Inter-Rater and Intra-Rater Agreement in Scoring Severity of Rodent Cardiomyopathy and Relation to Artificial Intelligence-Based Scoring.
Thomas J SteinbachDebra A TokarzCaroll A CoShawn F HarrisSandra J McBrideKeith R ShockleyAvinash LokhandeGargi SrivastavaRajesh UgalmugleArshad KaziEmily SingletaryMark F CestaHeath C ThomasVivian S ChenKristen HobbieTorrie A CrabbsPublished in: Toxicologic pathology (2024)
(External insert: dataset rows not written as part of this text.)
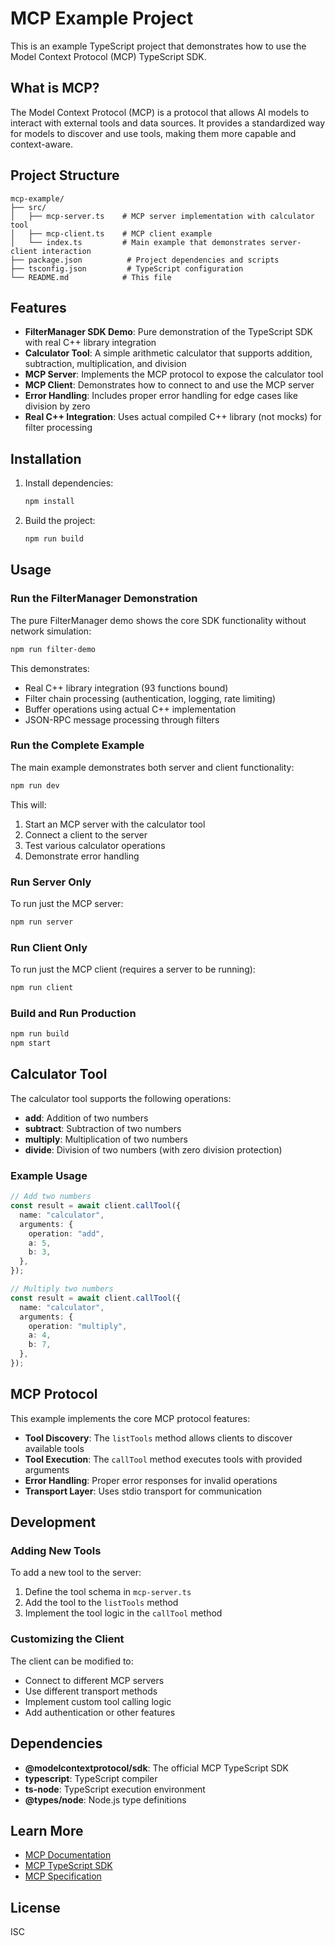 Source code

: # MCP Example Project

This is an example TypeScript project that demonstrates how to use the Model Context Protocol (MCP) TypeScript SDK.

## What is MCP?

The Model Context Protocol (MCP) is a protocol that allows AI models to interact with external tools and data sources. It provides a standardized way for models to discover and use tools, making them more capable and context-aware.

## Project Structure

```
mcp-example/
├── src/
│   ├── mcp-server.ts    # MCP server implementation with calculator tool
│   ├── mcp-client.ts    # MCP client example
│   └── index.ts         # Main example that demonstrates server-client interaction
├── package.json          # Project dependencies and scripts
├── tsconfig.json         # TypeScript configuration
└── README.md            # This file
```

## Features

- **FilterManager SDK Demo**: Pure demonstration of the TypeScript SDK with real C++ library integration
- **Calculator Tool**: A simple arithmetic calculator that supports addition, subtraction, multiplication, and division
- **MCP Server**: Implements the MCP protocol to expose the calculator tool
- **MCP Client**: Demonstrates how to connect to and use the MCP server
- **Error Handling**: Includes proper error handling for edge cases like division by zero
- **Real C++ Integration**: Uses actual compiled C++ library (not mocks) for filter processing

## Installation

1. Install dependencies:

   ```bash
   npm install
   ```

2. Build the project:
   ```bash
   npm run build
   ```

## Usage

### Run the FilterManager Demonstration

The pure FilterManager demo shows the core SDK functionality without network simulation:

```bash
npm run filter-demo
```

This demonstrates:
- Real C++ library integration (93 functions bound)
- Filter chain processing (authentication, logging, rate limiting)
- Buffer operations using actual C++ implementation
- JSON-RPC message processing through filters

### Run the Complete Example

The main example demonstrates both server and client functionality:

```bash
npm run dev
```

This will:

1. Start an MCP server with the calculator tool
2. Connect a client to the server
3. Test various calculator operations
4. Demonstrate error handling

### Run Server Only

To run just the MCP server:

```bash
npm run server
```

### Run Client Only

To run just the MCP client (requires a server to be running):

```bash
npm run client
```

### Build and Run Production

```bash
npm run build
npm start
```

## Calculator Tool

The calculator tool supports the following operations:

- **add**: Addition of two numbers
- **subtract**: Subtraction of two numbers
- **multiply**: Multiplication of two numbers
- **divide**: Division of two numbers (with zero division protection)

### Example Usage

```typescript
// Add two numbers
const result = await client.callTool({
  name: "calculator",
  arguments: {
    operation: "add",
    a: 5,
    b: 3,
  },
});

// Multiply two numbers
const result = await client.callTool({
  name: "calculator",
  arguments: {
    operation: "multiply",
    a: 4,
    b: 7,
  },
});
```

## MCP Protocol

This example implements the core MCP protocol features:

- **Tool Discovery**: The `listTools` method allows clients to discover available tools
- **Tool Execution**: The `callTool` method executes tools with provided arguments
- **Error Handling**: Proper error responses for invalid operations
- **Transport Layer**: Uses stdio transport for communication

## Development

### Adding New Tools

To add a new tool to the server:

1. Define the tool schema in `mcp-server.ts`
2. Add the tool to the `listTools` method
3. Implement the tool logic in the `callTool` method

### Customizing the Client

The client can be modified to:

- Connect to different MCP servers
- Use different transport methods
- Implement custom tool calling logic
- Add authentication or other features

## Dependencies

- **@modelcontextprotocol/sdk**: The official MCP TypeScript SDK
- **typescript**: TypeScript compiler
- **ts-node**: TypeScript execution environment
- **@types/node**: Node.js type definitions

## Learn More

- [MCP Documentation](https://modelcontextprotocol.io/)
- [MCP TypeScript SDK](https://github.com/modelcontextprotocol/typescript-sdk)
- [MCP Specification](https://spec.modelcontextprotocol.io/)

## License

ISC
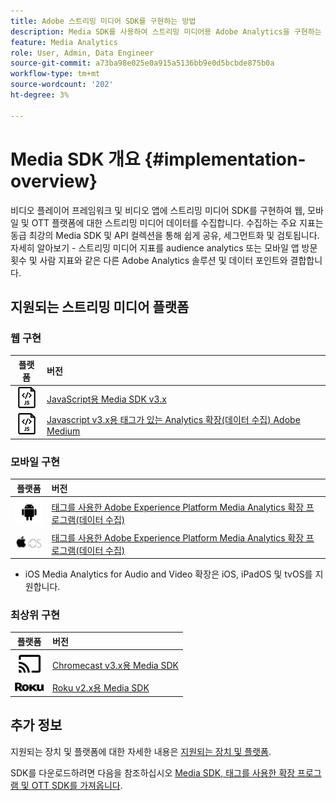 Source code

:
 ```yaml
---
title: Adobe 스트리밍 미디어 SDK를 구현하는 방법
description: Media SDK를 사용하여 스트리밍 미디어용 Adobe Analytics을 구현하는 방법에 대해 알아보십시오.
feature: Media Analytics
role: User, Admin, Data Engineer
source-git-commit: a73ba98e025e0a915a5136bb9e0d5bcbde875b0a
workflow-type: tm+mt
source-wordcount: '202'
ht-degree: 3%

---
```



# Media SDK 개요 {#implementation-overview}

비디오 플레이어 프레임워크 및 비디오 앱에 스트리밍 미디어 SDK를 구현하여 웹, 모바일 및 OTT 플랫폼에 대한 스트리밍 미디어 데이터를 수집합니다.  수집하는 주요 지표는 동급 최강의 Media SDK 및 API 컬렉션을 통해 쉽게 공유, 세그먼트화 및 검토됩니다. 자세히 알아보기 - 스트리밍 미디어 지표를 audience analytics 또는 모바일 앱 방문 횟수 및 사람 지표와 같은 다른 Adobe Analytics 솔루션 및 데이터 포인트와 결합합니다.

## 지원되는 스트리밍 미디어 플랫폼

### 웹 구현

| 플랫폼 | 버전 |
|:----:|:----|
| <img src="assets/javascript-icon.png"> | [JavaScript용 Media SDK v3.x](../../getting-started/download-sdks.md#web-implementation-download-web-sdk) |
| <img src="assets/javascript-icon.png"> | [Javascript v3.x용 태그가 있는 Analytics 확장(데이터 수집) Adobe Medium](../../getting-started/download-sdks.md#web-implementation-download-web-sdk) |

### 모바일 구현

| 플랫폼 | 버전 |
|:----:|:----|
| <img src="assets/android-icon.png"> | [태그를 사용한 Adobe Experience Platform Media Analytics 확장 프로그램(데이터 수집)](../../getting-started/download-sdks.md#mobile-implementation-get-mobile-extension) |
| <img src="assets/apple-ios-icon.png"> | [태그를 사용한 Adobe Experience Platform Media Analytics 확장 프로그램(데이터 수집)](../../getting-started/download-sdks.md#mobile-implementation-get-mobile-extension) |

* iOS Media Analytics for Audio and Video 확장은 iOS, iPadOS 및 tvOS를 지원합니다.

### 최상위 구현

| 플랫폼 | 버전 |
|:------:|:-----|
| <img src="assets/chromecast-icon.png"> | [Chromecast v3.x용 Media SDK](../../getting-started/download-sdks.md#over-the-top-implementation-download-ott-libraries) |
| <img src="assets/roku-icon.png"> | [Roku v2.x용 Media SDK](../../getting-started/download-sdks.md#over-the-top-implementation-download-ott-libraries) |


## 추가 정보

지원되는 장치 및 플랫폼에 대한 자세한 내용은 [지원되는 장치 및 플랫폼](/help/getting-started/supported-devices.md).

SDK를 다운로드하려면 다음을 참조하십시오 [Media SDK, 태그를 사용한 확장 프로그램 및 OTT SDK를 가져옵니다](/help/getting-started/download-sdks.md).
We previously developed a computer-assisted image analysis algorithm to detect and quantify the microscopic features of rodent progressive cardiomyopathy (PCM) in rat heart histologic sections and validated the results with a panel of five veterinary toxicologic pathologists using a multinomial logistic model. In this study, we assessed both the inter-rater and intra-rater agreement of the pathologists and compared pathologists' ratings to the artificial intelligence (AI)-predicted scores. Pathologists and the AI algorithm were presented with 500 slides of rodent heart. They quantified the amount of cardiomyopathy in each slide. A total of 200 of these slides were novel to this study, whereas 100 slides were intentionally selected for repetition from the previous study. After a washout period of more than six months, the repeated slides were examined to assess intra-rater agreement among pathologists. We found the intra-rater agreement to be substantial, with weighted Cohen's kappa values ranging from k = 0.64 to 0.80. Intra-rater variability is not a concern for the deterministic AI. The inter-rater agreement across pathologists was moderate (Cohen's kappa k = 0.56). These results demonstrate the utility of AI algorithms as a tool for pathologists to increase sensitivity and specificity for the histopathologic assessment of the heart in toxicology studies.